During a recent government meeting, officials discussed the pressing need for additional hotel accommodations in Los Angeles to meet the growing demand from convention visitors. The conversation highlighted the current shortfall of hotel rooms near the convention center, which has hindered the city’s ability to attract major events compared to competitors like San Diego, Orlando, and Las Vegas.
Officials acknowledged that while efforts have been made to bring more hotels to downtown Los Angeles, the existing dynamics do not favor significant growth in this area. A key point raised was the necessity of having sufficient hotel rooms available concurrently with convention activities to maximize economic benefits. An analysis suggested that over the next decade, the city would require an additional 500,000 hotel rooms, translating to approximately 50,000 extra nights per year due to expanded convention activities.

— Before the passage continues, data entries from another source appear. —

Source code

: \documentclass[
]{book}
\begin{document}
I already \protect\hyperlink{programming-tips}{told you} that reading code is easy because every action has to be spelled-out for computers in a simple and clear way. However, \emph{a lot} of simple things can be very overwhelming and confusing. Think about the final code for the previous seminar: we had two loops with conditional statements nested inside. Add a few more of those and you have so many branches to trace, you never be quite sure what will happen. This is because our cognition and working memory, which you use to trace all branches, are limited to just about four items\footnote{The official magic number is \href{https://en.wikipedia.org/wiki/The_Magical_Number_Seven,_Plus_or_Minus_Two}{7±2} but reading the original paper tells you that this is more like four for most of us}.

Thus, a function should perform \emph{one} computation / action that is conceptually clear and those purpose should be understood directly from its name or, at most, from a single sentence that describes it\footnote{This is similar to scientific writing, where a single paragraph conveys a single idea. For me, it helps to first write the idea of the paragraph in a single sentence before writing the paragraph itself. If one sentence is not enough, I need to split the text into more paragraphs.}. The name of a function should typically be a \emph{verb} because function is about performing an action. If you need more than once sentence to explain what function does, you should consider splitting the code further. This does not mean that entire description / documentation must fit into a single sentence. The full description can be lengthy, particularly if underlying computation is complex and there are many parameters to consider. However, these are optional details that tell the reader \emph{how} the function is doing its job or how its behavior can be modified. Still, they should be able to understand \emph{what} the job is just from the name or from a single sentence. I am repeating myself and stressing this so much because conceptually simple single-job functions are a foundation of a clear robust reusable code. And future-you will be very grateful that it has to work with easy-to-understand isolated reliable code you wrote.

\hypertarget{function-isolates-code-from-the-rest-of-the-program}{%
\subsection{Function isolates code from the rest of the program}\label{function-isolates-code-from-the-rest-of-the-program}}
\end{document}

Concerns were also voiced regarding the financial implications of hotel development, particularly the use of Transient Occupancy Tax (TOT) funds. Officials emphasized the importance of ensuring that these funds are not double-counted in budgeting processes, especially as they relate to financing new hotel projects. The discussion underscored the need for a strategic approach to hotel development, including potential incentives for new constructions to support the anticipated increase in convention-related visitors.
The meeting concluded with a call for further analysis and planning to ensure that Los Angeles can adequately support its convention center and capitalize on the economic opportunities that arise from hosting large-scale events.